Update: 5:45 p.m. April 23, 2013
Kamloops city council agreed to accept the letter of Jacques Desjardins as information Tuesday afternoon, but would not agree to enter in to an agreement with the Brocklehurst resident that would see the city take full responsibility for any damages resulting from a recently installed water meter.
Desjardins stood before council and pled his case, noting he did not ask for anyone to come on to his property to install any equipment.
"I can't hire a plumber to come do work on your property without you knowing about it," Desjardins told council, "I don't know if private property has a different meaning in B.C. than where I come from."
He admitted his concern over health, "might be pushing it a little bit," but after reading an article about a lady who got sick and puts some blame on water meters it has had him thinking of the potential problems.
Several councillors talked about insurance and how insurance plans are meant to help cover many of the issues Desjardins is concerned about and Mayor Peter Milobar summed up many of the concerns.
"We have an insurance company, most people have insurance, and as cold hearted as it may sound, that's how it works – the agencies get together and decide who pays – it's not a city council decision.
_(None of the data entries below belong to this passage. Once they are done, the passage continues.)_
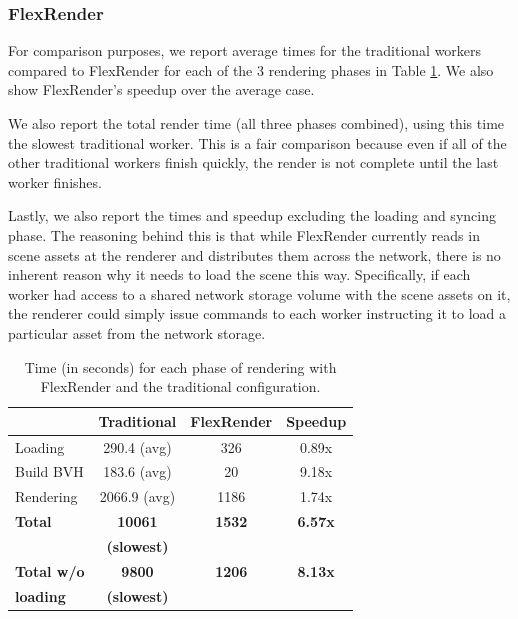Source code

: \documentclass[a4paper,twoside]{article}
\begin{document}
\subsubsection{FlexRender}
\label{toystoreflexrender}

For comparison purposes, we report average times for the traditional workers
compared to FlexRender for each of the 3 rendering phases in Table
\ref{tb:flexrendertimes}. We also show FlexRender's speedup over the average case.

We also report the total render time (all three phases combined), using this
time the slowest traditional worker. This is a fair comparison because even if
all of the other traditional workers finish quickly, the render is not complete
until the last worker finishes.

Lastly, we also report the times and speedup excluding the loading and syncing
phase. The reasoning behind this is that while FlexRender currently reads in
scene assets at the renderer and distributes them across the network, there is
no inherent reason why it needs to load the scene this way. Specifically,
if each worker had access to a shared network storage volume with the scene
assets on it, the renderer could simply issue commands to each worker
instructing it to load a particular asset from the network storage.

\begin{table}
\begin{center}
\begin{tabular}{|l||c|c|c|}
    \hline
    & Traditional & FlexRender & Speedup \\
    \hline
    \hline
    Loading & 290.4 (avg) & 326 & 0.89x \\
    \hline
    Build BVH & 183.6 (avg) & 20 & 9.18x \\
    \hline
    Rendering & 2066.9 (avg) & 1186 & 1.74x \\
    \hline
    \hline
    \textbf{Total} & \textbf{10061} & \textbf{1532} & \textbf{6.57x} \\
    & \textbf{ (slowest)} & &\\
    \hline
    \textbf{Total w/o}  & \textbf{9800 } & \textbf{1206} & \textbf{8.13x} \\
        \textbf{loading} & \textbf{(slowest)} &  &  \\
    \hline
\end{tabular}
\caption{Time (in seconds) for each phase of rendering with FlexRender and the traditional configuration.}
\label{tb:flexrendertimes}
\end{center}
\end{table}
\end{document}
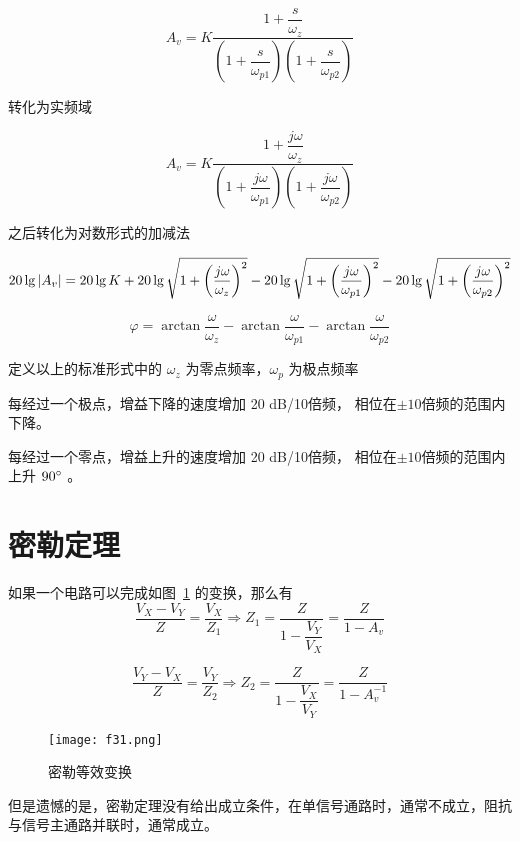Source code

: \documentclass[cn,11pt,chinese,black,simple]{../elegantbook}
\begin{document}
\[A_v = K \frac{1 + \dfrac{s}{\omega_z}}{\left(1 + \dfrac{s}{\omega_{p1}}\right)\left(1 + \dfrac{s}{\omega_{p2}}\right)}\]

转化为实频域


\[A_v = K \frac{1 + \dfrac{j \omega}{\omega_z}}{\left(1 + \dfrac{j \omega}{\omega_{p1}}\right)\left(1 + \dfrac{j \omega}{\omega_{p2}}\right)}\]

之后转化为对数形式的加减法

\[20 \lg \left| A_v \right| = 20 \lg K + 20 \lg \sqrt{1 + \left(\dfrac{j \omega}{\omega_z}\right)^2} - 20 \lg \sqrt{1 + \left(\dfrac{j \omega}{\omega_{p1}}\right)^2} - 20 \lg \sqrt{1 + \left(\dfrac{j \omega}{\omega_{p2}}\right)^2}\] 

\[\varphi = \arctan\dfrac{\omega}{\omega_z} - \arctan\dfrac{\omega}{\omega_{p1}} - \arctan\dfrac{\omega}{\omega_{p2}}  \]


\begin{definition}[频响零极点]
    定义以上的标准形式中的 \(\omega_z\) 为零点频率，\(\omega_p\) 为极点频率
\end{definition}

每经过一个极点，增益下降的速度增加 20 dB/10倍频，
相位在\(\pm 10\)倍频的范围内下降。

每经过一个零点，增益上升的速度增加 20 dB/10倍频，
相位在\(\pm 10\)倍频的范围内上升 \(90^{\circ}\) 。

\section{密勒定理}

\begin{theorem}[密勒定理]
    如果一个电路可以完成如图~\ref{fig:ch5:1} 的变换，那么有
    \[\frac{V_X-V_Y}{Z} = \frac{V_X}{Z_1} \Rightarrow Z_1 = \frac{Z}{1 - \dfrac{V_Y}{V_X}} = \frac{Z}{1 - A_v}\]

    \[\frac{V_Y-V_X}{Z} = \frac{V_Y}{Z_2} \Rightarrow Z_2 = \frac{Z}{1 - \dfrac{V_X}{V_Y}} = \frac{Z}{1 - A_v^{-1}}\]
\end{theorem}

\begin{figure}[htb]
    \centering
    \texttt{[image: f31.png]}
    \caption{密勒等效变换}
    \label{fig:ch5:1}
\end{figure}

但是遗憾的是，密勒定理没有给出成立条件，在单信号通路时，通常不成立，阻抗与信号主通路并联时，通常成立。

\end{document}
I think the spirit of what's he's (Desjardins) concerned with is covered off by insurance companies. We do have a process in place, we don't want people to have the assumption that if you have a problem you can come to the city and the city can pay for it."
10:24 a.m. April 22, 2013
Kamloops resident feels hosed by water meters
A Kamloops man is demanding the City of Kamloops take responsibility for any future water leaks on his property after the city installed a water meter in his home.
Jacques Desjardins has tried for several months to get the city to agree to assume liability for work done and this week he is to appear before council still seeking answers.
“Presumably, the city finds the failure risks too high to take any type of responsibility in the matter and I (as an owner) find the risks even higher and cannot assume any risks associated with the potential installation of equipment done by a third party,” Desjardins stated on his delegation request.
The Brocklehurst resident has also asked for any remedial costs associated with any water damage.
Kristen Meersman, streets and capital projects manager for the city, has already told Desjardins the city is responsible for damages due to negligence or if the city is considered legally liable for the loss.
Desjardins remains skeptical because the city hired a third party to install the new water meters. His understanding was installation would be done on city property and not involve any “intrusion in to any private residential dwelling.”
Desjardins will appear before council pleading his case at a regular council meeting Tuesday, April 22.